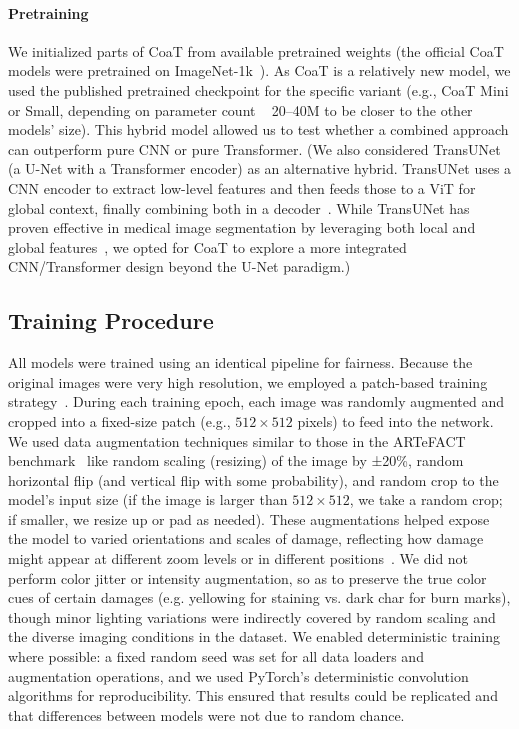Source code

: \documentclass[conference]{IEEEtran}
\begin{document}
\paragraph{Pretraining}
We initialized parts of CoaT from available pretrained weights (the official CoaT models were pretrained on ImageNet-1k~\cite{xu_co-scale_2021}). As CoaT is a relatively new model, we used the published pretrained checkpoint for the specific variant (e.g., CoaT Mini or Small, depending on parameter count ~ 20–40M to be closer to the other models’ size). This hybrid model allowed us to test whether a combined approach can outperform pure CNN or pure Transformer.
(We also considered TransUNet~\cite{chen_transunet_2021} (a U-Net with a Transformer encoder) as an alternative hybrid. TransUNet uses a CNN encoder to extract low-level features and then feeds those to a ViT for global context, finally combining both in a decoder~\cite{chen_transunet_2021}. While TransUNet has proven effective in medical image segmentation by leveraging both local and global features~\cite{chen_transunet_2021}, we opted for CoaT to explore a more integrated CNN/Transformer design beyond the U-Net paradigm.)

\subsection*{Training Procedure}
All models were trained using an identical pipeline for fairness. Because the original images were very high resolution, we employed a patch-based training strategy~\cite{ivanova_artefact_2024}. During each training epoch, each image was randomly augmented and cropped into a fixed-size patch (e.g., $512×512$ pixels) to feed into the network. We used data augmentation techniques similar to those in the ARTeFACT benchmark~\cite{ivanova_artefact_2024} like random scaling (resizing) of the image by ±20\%, random horizontal flip (and vertical flip with some probability), and random crop to the model’s input size (if the image is larger than $512×512$, we take a random crop; if smaller, we resize up or pad as needed). These augmentations helped expose the model to varied orientations and scales of damage, reflecting how damage might appear at different zoom levels or in different positions~\cite{ivanova_artefact_2024}. We did not perform color jitter or intensity augmentation, so as to preserve the true color cues of certain damages (e.g. yellowing for staining vs. dark char for burn marks), though minor lighting variations were indirectly covered by random scaling and the diverse imaging conditions in the dataset. We enabled deterministic training where possible: a fixed random seed was set for all data loaders and augmentation operations, and we used PyTorch’s deterministic convolution algorithms for reproducibility. This ensured that results could be replicated and that differences between models were not due to random chance.
\end{document}
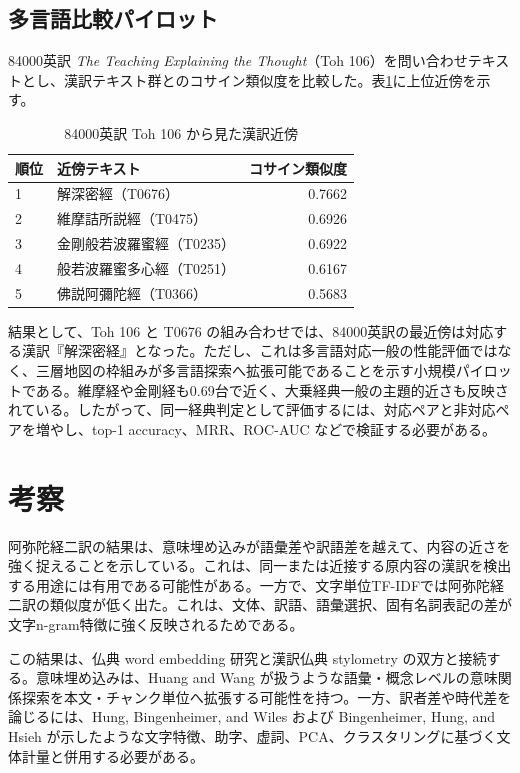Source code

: \documentclass[uplatex,dvipdfmx,11pt,a4paper]{jsarticle}
\begin{document}
\subsection{多言語比較パイロット}

84000英訳 \textit{The Teaching Explaining the Thought}（Toh 106）を問い合わせテキストとし、漢訳テキスト群とのコサイン類似度を比較した。表\ref{tab:multilingual-pilot}に上位近傍を示す。

\begin{table}[H]
\centering
\caption{84000英訳 Toh 106 から見た漢訳近傍}
\label{tab:multilingual-pilot}
\begin{tabular}{llr}
\toprule
順位 & 近傍テキスト & コサイン類似度 \\
\midrule
1 & 解深密經（T0676） & 0.7662 \\
2 & 維摩詰所説經（T0475） & 0.6926 \\
3 & 金剛般若波羅蜜經（T0235） & 0.6922 \\
4 & 般若波羅蜜多心經（T0251） & 0.6167 \\
5 & 佛説阿彌陀經（T0366） & 0.5683 \\
\bottomrule
\end{tabular}
\end{table}

結果として、Toh 106 と T0676 の組み合わせでは、84000英訳の最近傍は対応する漢訳『解深密経』となった。ただし、これは多言語対応一般の性能評価ではなく、三層地図の枠組みが多言語探索へ拡張可能であることを示す小規模パイロットである。維摩経や金剛経も0.69台で近く、大乗経典一般の主題的近さも反映されている。したがって、同一経典判定として評価するには、対応ペアと非対応ペアを増やし、top-1 accuracy、MRR、ROC-AUC などで検証する必要がある。

\section{考察}

阿弥陀経二訳の結果は、意味埋め込みが語彙差や訳語差を越えて、内容の近さを強く捉えることを示している。これは、同一または近接する原内容の漢訳を検出する用途には有用である可能性がある。一方で、文字単位TF-IDFでは阿弥陀経二訳の類似度が低く出た。これは、文体、訳語、語彙選択、固有名詞表記の差が文字n-gram特徴に強く反映されるためである。

この結果は、仏典 word embedding 研究と漢訳仏典 stylometry の双方と接続する。意味埋め込みは、Huang and Wang が扱うような語彙・概念レベルの意味関係探索\cite{huang2023}を本文・チャンク単位へ拡張する可能性を持つ。一方、訳者差や時代差を論じるには、Hung, Bingenheimer, and Wiles および Bingenheimer, Hung, and Hsieh が示したような文字特徴、助字、虚詞、PCA、クラスタリングに基づく文体計量\cite{hung2010,bingenheimer2017}と併用する必要がある。
\end{document}
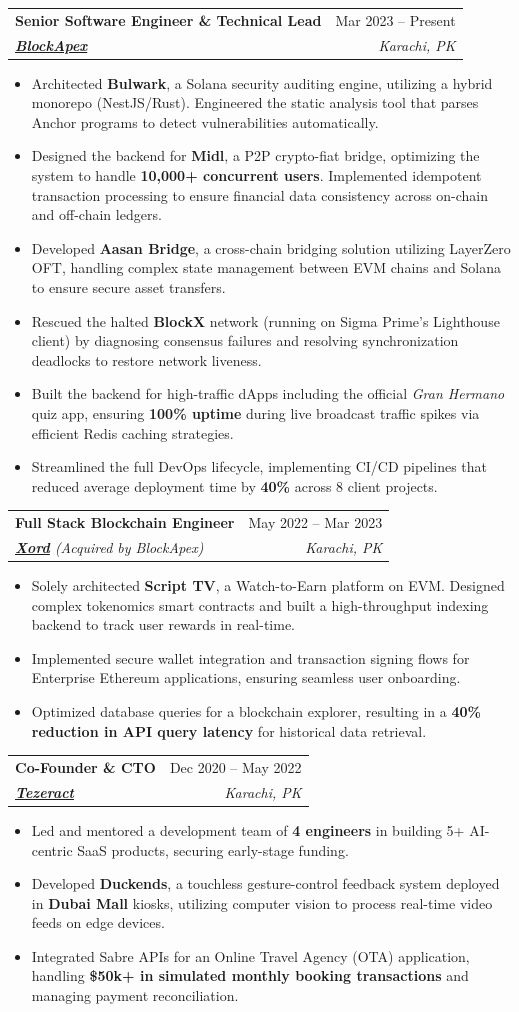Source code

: \documentclass[letterpaper,11pt]{article}
\makeatletter
\newcommand{\resumeItem}[1]{
  \item\small{
    {#1 \vspace{-2pt}}
  }
}
\newcommand{\resumeSubheading}[4]{
  \vspace{-2pt}\item
    \begin{tabular*}{0.97\textwidth}[t]{l@{\extracolsep{\fill}}r}
      \textbf{#1} & #2 \\
      \textit{\small#3} & \textit{\small #4} \\
    \end{tabular*}\vspace{-7pt}
}
\newcommand{\resumeItemListStart}{\begin{itemize}}
\newcommand{\resumeItemListEnd}{\end{itemize}\vspace{-5pt}}
\makeatother
\begin{document}
    \resumeSubheading
      {Senior Software Engineer \& Technical Lead}{Mar 2023 -- Present}
      {\href{https://blockapex.io/}{\textbf{BlockApex}}}{Karachi, PK}
      \resumeItemListStart
        \resumeItem{Architected \textbf{Bulwark}, a Solana security auditing engine, utilizing a hybrid monorepo (NestJS/Rust). Engineered the static analysis tool that parses Anchor programs to detect vulnerabilities automatically.}
        \resumeItem{Designed the backend for \textbf{Midl}, a P2P crypto-fiat bridge, optimizing the system to handle \textbf{10,000+ concurrent users}. Implemented idempotent transaction processing to ensure financial data consistency across on-chain and off-chain ledgers.}
        \resumeItem{Developed \textbf{Aasan Bridge}, a cross-chain bridging solution utilizing LayerZero OFT, handling complex state management between EVM chains and Solana to ensure secure asset transfers.}
        \resumeItem{Rescued the halted \textbf{BlockX} network (running on Sigma Prime’s Lighthouse client) by diagnosing consensus failures and resolving synchronization deadlocks to restore network liveness.}
        \resumeItem{Built the backend for high-traffic dApps including the official \textit{Gran Hermano} quiz app, ensuring \textbf{100\% uptime} during live broadcast traffic spikes via efficient Redis caching strategies.}
        \resumeItem{Streamlined the full DevOps lifecycle, implementing CI/CD pipelines that reduced average deployment time by \textbf{40\%} across 8 client projects.}
      \resumeItemListEnd

    \resumeSubheading
      {Full Stack Blockchain Engineer}{May 2022 -- Mar 2023}
      {\href{https://xord.com/}{\textbf{Xord}} (Acquired by BlockApex)}{Karachi, PK}
      \resumeItemListStart
        \resumeItem{Solely architected \textbf{Script TV}, a Watch-to-Earn platform on EVM. Designed complex tokenomics smart contracts and built a high-throughput indexing backend to track user rewards in real-time.}
        \resumeItem{Implemented secure wallet integration and transaction signing flows for Enterprise Ethereum applications, ensuring seamless user onboarding.}
        \resumeItem{Optimized database queries for a blockchain explorer, resulting in a \textbf{40\% reduction in API query latency} for historical data retrieval.}
      \resumeItemListEnd

    \resumeSubheading
      {Co-Founder \& CTO}{Dec 2020 -- May 2022}
      {\href{https://tezeract.ai/}{\textbf{Tezeract}}}{Karachi, PK}
      \resumeItemListStart
        \resumeItem{Led and mentored a development team of \textbf{4 engineers} in building 5+ AI-centric SaaS products, securing early-stage funding.}
        \resumeItem{Developed \textbf{Duckends}, a touchless gesture-control feedback system deployed in \textbf{Dubai Mall} kiosks, utilizing computer vision to process real-time video feeds on edge devices.}
        \resumeItem{Integrated Sabre APIs for an Online Travel Agency (OTA) application, handling \textbf{\$50k+ in simulated monthly booking transactions} and managing payment reconciliation.}
      \resumeItemListEnd
\end{document}
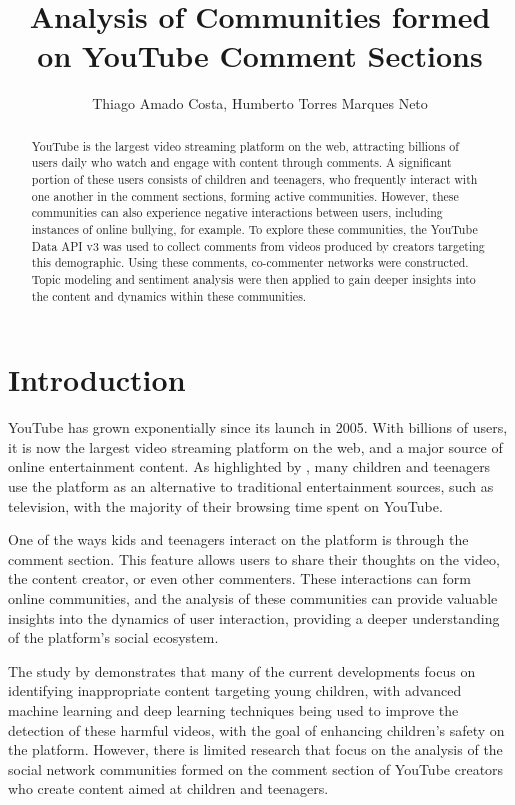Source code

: \documentclass[12pt]{article}
\title{Analysis of Communities formed on YouTube Comment Sections}
\author{Thiago Amado Costa\inst{1}, Humberto Torres Marques Neto\inst{1}}
\begin{document}
\maketitle

\begin{abstract}
    YouTube is the largest video streaming platform on the web, attracting billions of users 
    daily who watch and engage with content through comments. 
    A significant portion of these users consists of children and teenagers, who frequently interact 
    with one another in the comment sections, forming active communities. 
    However, these communities can also experience negative interactions between users, 
    including instances of online bullying, for example.
    To explore these communities, the YouTube Data API v3 was used to collect comments 
    from videos produced by creators targeting this demographic. Using these comments, co-commenter
    networks were constructed.
    Topic modeling and sentiment analysis were then applied to gain deeper insights into the  
    content and dynamics within these communities.
\end{abstract}

\section{Introduction}


YouTube has grown exponentially since its launch in 2005. With billions of users, it is now the 
largest video streaming platform on the web, and a major source of online entertainment content. 
As highlighted by \cite{app13064044}, many children and teenagers use the platform as an alternative to 
traditional entertainment sources, such as television, with the majority of their 
browsing time spent on YouTube. 

One of the ways kids and teenagers interact on the platform is through 
the comment section. This feature allows users to share their thoughts on the video, the content creator, 
or even other commenters. These interactions can form online communities, and the analysis of these
communities can provide valuable insights into the dynamics of user interaction, providing a deeper 
understanding of the platform's social ecosystem.

The study by \cite{app13064044} demonstrates that many of the current developments focus on identifying
inappropriate content targeting young children, with advanced machine learning and deep learning 
techniques being used to improve the detection of these harmful videos, with the goal of enhancing 
children's safety on the platform. However, there is limited research that focus on the analysis of 
the social network communities formed on the comment section of YouTube creators who 
create content aimed at children and teenagers.
\end{document}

--------

Take from the material above the lines running from the one with "YouTube has grown" through the one with "traditional entertainment sources, such", and repeat them exactly, with nothing else.

YouTube has grown exponentially since its launch in 2005. With billions of users, it is now the 
largest video streaming platform on the web, and a major source of online entertainment content. 
As highlighted by \cite{app13064044}, many children and teenagers use the platform as an alternative to 
traditional entertainment sources, such as television, with the majority of their 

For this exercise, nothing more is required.